The program has been active since 2010, providing summer residencies for young performers and composers. Many of the protégés from years past are names you’d recognize. None more so than Gloria Chien, a 2012 protégé who is now CMNW’s artistic director. Some more protégés whose names a local concert-goer will surely know include Andy Akiho and Gabriella Smith, percussionist Ian Rosenbaum, and the Dover Quartet. These are only some of the dozens who have gone on to solid careers.

Intense focus
Alistair Coleman describes his new piece descendants as “mechanical,” and it offers a different take on that idea of mechanical music. Rather than a constant stream of eighth notes and oppressive repetitions, descendants moves through fits and stops, with restless vibrato and constant changes. The cello–well-performed by Viano cellist Tate Zawadiuk–spent a lot of time in the A string’s highest register, with a pained screaming tone. The ending was more spacious with some textures reminiscent of Debussy’s “La cathédrale engloutie.”
Composer (and Viano violist) Aiden Kane’s Triptych was the highlight of the night for me. In her funny pre-performance comments she said how the piece came from her trying things out in the practice room. Triptych flows well, gradually shifting ideas over time from harmonic trills to strummed pizzicati and lyrical sections. This approach to composition gave the piece a fantasia-like atmosphere. Her performance also commanded attention with its intense focus.

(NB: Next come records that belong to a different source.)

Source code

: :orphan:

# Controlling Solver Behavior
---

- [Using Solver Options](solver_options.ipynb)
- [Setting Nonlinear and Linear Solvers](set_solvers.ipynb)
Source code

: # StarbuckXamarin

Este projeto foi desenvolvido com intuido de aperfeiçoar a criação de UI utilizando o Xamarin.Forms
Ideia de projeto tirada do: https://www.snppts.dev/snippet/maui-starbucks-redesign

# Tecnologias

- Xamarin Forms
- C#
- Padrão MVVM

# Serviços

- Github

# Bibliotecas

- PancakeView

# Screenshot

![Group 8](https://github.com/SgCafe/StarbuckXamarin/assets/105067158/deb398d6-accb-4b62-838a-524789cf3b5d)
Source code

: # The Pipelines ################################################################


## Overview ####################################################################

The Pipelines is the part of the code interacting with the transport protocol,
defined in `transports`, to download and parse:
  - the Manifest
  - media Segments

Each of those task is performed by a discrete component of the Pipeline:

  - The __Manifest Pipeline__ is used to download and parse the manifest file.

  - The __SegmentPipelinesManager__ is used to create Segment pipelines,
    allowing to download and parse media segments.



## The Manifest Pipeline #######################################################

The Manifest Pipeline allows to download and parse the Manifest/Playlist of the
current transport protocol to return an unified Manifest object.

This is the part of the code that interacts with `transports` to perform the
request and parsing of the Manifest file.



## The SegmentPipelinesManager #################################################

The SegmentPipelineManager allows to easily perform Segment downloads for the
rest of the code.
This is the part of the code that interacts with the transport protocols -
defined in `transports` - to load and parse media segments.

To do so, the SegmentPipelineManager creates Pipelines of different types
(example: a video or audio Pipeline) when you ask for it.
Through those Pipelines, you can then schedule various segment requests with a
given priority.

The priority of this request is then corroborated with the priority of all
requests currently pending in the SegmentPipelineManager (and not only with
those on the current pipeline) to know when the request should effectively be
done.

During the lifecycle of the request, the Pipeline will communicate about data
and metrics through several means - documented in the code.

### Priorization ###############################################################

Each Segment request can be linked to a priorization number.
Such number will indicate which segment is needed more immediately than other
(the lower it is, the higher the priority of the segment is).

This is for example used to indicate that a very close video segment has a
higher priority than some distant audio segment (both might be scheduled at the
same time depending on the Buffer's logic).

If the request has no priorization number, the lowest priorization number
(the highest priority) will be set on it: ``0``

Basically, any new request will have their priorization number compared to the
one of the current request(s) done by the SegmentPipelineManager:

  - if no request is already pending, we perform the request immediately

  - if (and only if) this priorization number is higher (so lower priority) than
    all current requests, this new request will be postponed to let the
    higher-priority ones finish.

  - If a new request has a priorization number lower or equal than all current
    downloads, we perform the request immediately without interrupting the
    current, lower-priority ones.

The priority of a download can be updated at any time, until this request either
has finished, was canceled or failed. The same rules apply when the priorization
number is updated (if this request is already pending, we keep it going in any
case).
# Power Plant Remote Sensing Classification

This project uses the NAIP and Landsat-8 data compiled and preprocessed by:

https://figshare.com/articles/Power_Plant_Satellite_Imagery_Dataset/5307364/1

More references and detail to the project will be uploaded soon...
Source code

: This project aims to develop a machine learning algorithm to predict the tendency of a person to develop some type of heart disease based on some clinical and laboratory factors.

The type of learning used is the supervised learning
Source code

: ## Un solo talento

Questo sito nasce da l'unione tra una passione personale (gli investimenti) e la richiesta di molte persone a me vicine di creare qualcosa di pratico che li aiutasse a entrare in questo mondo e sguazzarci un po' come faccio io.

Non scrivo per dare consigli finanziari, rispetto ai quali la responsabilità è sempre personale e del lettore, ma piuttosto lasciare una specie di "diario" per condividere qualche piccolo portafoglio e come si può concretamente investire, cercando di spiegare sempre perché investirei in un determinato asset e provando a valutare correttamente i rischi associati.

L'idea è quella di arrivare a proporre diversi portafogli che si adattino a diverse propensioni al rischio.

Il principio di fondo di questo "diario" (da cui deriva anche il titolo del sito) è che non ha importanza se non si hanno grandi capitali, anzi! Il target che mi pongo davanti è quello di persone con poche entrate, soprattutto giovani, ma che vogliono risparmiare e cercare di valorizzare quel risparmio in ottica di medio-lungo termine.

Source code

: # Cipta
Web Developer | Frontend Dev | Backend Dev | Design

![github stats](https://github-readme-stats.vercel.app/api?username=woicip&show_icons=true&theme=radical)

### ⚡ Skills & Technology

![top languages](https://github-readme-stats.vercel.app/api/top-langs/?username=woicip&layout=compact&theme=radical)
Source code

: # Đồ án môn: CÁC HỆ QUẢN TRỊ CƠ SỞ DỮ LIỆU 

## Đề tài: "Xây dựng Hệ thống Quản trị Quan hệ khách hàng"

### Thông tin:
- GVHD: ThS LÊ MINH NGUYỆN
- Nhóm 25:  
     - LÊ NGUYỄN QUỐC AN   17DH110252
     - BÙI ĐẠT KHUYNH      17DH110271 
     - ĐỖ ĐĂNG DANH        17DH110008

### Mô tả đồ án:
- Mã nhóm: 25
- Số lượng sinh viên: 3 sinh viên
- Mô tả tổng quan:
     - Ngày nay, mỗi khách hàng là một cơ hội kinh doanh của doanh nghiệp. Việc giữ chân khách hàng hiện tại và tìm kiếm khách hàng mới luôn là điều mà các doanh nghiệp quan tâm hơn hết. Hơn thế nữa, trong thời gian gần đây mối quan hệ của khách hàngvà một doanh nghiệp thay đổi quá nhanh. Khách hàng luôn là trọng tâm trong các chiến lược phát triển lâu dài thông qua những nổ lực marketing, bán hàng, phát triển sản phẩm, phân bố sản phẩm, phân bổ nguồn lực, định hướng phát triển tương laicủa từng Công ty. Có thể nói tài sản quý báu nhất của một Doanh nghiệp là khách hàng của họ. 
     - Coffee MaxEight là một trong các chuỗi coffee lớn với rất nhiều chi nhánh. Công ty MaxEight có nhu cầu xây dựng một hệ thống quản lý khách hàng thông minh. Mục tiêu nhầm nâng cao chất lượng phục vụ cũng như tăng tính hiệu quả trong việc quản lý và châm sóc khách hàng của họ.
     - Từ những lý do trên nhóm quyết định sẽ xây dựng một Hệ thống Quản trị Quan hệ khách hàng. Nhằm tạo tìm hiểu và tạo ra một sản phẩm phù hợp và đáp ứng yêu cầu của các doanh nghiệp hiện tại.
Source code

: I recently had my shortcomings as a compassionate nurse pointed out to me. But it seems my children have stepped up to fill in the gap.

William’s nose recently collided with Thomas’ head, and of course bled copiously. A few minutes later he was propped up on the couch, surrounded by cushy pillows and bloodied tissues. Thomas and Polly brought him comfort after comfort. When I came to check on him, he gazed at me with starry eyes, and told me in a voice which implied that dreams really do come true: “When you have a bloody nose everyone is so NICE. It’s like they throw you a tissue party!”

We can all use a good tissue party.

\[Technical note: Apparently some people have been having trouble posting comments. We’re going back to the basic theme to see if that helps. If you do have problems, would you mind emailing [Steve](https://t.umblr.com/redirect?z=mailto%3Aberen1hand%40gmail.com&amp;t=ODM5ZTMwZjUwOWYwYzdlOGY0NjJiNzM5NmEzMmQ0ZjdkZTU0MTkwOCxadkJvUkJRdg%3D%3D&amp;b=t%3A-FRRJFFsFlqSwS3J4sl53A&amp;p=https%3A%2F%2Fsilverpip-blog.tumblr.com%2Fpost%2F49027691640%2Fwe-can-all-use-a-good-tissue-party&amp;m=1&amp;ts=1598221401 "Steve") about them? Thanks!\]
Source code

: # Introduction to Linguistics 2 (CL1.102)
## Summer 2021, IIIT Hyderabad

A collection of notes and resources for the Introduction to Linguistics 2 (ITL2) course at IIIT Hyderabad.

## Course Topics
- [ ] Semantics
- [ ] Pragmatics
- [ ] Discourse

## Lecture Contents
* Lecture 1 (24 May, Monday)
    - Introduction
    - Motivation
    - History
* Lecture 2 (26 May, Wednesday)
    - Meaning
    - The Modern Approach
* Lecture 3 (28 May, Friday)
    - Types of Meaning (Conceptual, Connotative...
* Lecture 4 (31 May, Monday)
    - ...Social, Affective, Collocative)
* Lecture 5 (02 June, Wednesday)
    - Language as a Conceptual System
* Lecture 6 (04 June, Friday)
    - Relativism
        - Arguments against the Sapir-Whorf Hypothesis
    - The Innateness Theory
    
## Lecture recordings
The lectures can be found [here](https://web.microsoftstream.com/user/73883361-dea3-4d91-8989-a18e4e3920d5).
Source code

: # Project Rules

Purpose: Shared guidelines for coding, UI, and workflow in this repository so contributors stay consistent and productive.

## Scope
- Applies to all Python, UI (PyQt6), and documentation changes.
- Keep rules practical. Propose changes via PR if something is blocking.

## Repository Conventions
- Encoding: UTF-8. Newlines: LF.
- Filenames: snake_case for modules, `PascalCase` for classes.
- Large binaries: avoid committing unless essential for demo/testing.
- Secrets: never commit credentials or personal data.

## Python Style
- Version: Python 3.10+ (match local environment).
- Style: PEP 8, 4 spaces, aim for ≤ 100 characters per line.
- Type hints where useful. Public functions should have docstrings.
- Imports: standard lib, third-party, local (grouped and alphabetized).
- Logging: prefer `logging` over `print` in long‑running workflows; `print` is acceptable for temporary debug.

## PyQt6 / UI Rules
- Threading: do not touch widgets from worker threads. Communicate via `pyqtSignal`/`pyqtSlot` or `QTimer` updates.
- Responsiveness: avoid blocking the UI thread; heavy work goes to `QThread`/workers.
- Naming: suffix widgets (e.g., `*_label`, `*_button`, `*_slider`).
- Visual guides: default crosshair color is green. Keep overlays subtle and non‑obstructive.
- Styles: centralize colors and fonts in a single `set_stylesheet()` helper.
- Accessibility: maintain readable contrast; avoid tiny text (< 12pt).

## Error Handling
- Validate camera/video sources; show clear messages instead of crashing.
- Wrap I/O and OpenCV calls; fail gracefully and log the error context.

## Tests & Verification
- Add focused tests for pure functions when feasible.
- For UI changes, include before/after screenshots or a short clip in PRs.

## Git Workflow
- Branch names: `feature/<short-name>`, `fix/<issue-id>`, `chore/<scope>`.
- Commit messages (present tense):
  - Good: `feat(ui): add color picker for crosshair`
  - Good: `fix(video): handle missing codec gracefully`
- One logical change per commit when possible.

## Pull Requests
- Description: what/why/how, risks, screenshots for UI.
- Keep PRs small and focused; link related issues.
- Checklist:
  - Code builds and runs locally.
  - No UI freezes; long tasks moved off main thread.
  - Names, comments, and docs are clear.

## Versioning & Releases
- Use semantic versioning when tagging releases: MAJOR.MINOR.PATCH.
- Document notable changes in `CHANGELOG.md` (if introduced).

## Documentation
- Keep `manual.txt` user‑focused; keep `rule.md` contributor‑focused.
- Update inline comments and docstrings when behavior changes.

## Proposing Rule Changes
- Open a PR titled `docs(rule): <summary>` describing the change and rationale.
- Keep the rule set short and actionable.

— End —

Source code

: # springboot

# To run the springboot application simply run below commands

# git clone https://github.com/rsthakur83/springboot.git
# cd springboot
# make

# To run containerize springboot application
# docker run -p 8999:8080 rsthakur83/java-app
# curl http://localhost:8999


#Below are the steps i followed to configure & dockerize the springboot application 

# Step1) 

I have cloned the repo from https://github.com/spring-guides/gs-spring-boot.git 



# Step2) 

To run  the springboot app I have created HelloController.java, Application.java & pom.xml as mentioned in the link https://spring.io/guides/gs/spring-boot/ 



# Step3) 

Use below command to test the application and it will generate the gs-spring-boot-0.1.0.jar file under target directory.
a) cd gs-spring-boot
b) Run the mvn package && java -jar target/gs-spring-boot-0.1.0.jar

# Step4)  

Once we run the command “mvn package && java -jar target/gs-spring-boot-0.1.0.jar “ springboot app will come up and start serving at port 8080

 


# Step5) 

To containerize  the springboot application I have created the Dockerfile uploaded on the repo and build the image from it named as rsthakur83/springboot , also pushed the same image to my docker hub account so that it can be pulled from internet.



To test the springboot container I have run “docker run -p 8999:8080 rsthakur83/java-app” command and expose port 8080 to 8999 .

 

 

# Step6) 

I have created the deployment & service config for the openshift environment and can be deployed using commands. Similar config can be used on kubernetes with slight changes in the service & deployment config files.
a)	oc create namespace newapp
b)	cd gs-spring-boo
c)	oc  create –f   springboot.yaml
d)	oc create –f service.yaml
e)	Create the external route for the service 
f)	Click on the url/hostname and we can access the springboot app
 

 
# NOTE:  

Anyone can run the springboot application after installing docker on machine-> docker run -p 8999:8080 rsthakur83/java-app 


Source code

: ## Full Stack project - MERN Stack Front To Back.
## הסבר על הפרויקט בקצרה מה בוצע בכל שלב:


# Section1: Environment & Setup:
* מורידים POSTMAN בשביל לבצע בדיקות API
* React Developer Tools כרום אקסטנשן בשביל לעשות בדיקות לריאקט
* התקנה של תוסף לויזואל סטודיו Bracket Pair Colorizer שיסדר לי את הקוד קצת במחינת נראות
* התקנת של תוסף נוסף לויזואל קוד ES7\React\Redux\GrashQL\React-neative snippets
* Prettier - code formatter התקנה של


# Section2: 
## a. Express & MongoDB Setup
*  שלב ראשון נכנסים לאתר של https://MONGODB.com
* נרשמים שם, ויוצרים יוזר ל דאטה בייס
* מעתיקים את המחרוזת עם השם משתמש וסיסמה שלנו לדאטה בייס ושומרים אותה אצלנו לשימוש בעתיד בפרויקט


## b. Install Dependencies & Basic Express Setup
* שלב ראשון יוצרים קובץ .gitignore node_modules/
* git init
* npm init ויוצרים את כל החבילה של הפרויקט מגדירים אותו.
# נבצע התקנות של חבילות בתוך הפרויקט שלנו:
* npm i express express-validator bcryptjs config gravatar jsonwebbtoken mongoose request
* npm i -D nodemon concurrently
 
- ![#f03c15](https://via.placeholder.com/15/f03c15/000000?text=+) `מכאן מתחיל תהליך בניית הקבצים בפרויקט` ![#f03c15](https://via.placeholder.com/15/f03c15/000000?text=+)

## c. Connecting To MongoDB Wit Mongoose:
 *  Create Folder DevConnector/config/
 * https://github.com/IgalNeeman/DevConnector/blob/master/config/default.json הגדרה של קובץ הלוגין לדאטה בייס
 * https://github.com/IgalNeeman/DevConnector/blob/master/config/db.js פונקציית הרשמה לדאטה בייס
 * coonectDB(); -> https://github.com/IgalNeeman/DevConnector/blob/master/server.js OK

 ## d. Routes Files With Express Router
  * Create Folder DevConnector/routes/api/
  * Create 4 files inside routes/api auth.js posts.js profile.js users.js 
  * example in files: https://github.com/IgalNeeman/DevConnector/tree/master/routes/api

Kian Ravaei wrote The Little Things as a reminder to “please enjoy the little things,” with each movement named after an Emily Dickinson poem. It seems like an odd pairing given our typical association with Dickinson as a macabre shut-in who wrote “because I could not stop for death/he kindly stopped for me.” But like so many great poets her work isn’t so simple: she wrote about many topics through her extensive collection, from the existential to the mundane, with the throughline of her off-kilter adjectives and her famous love of the dashes. And it is from the latter that Ravaei takes his inspiration.
You can read Angela Allen’s recent interview with the composer here.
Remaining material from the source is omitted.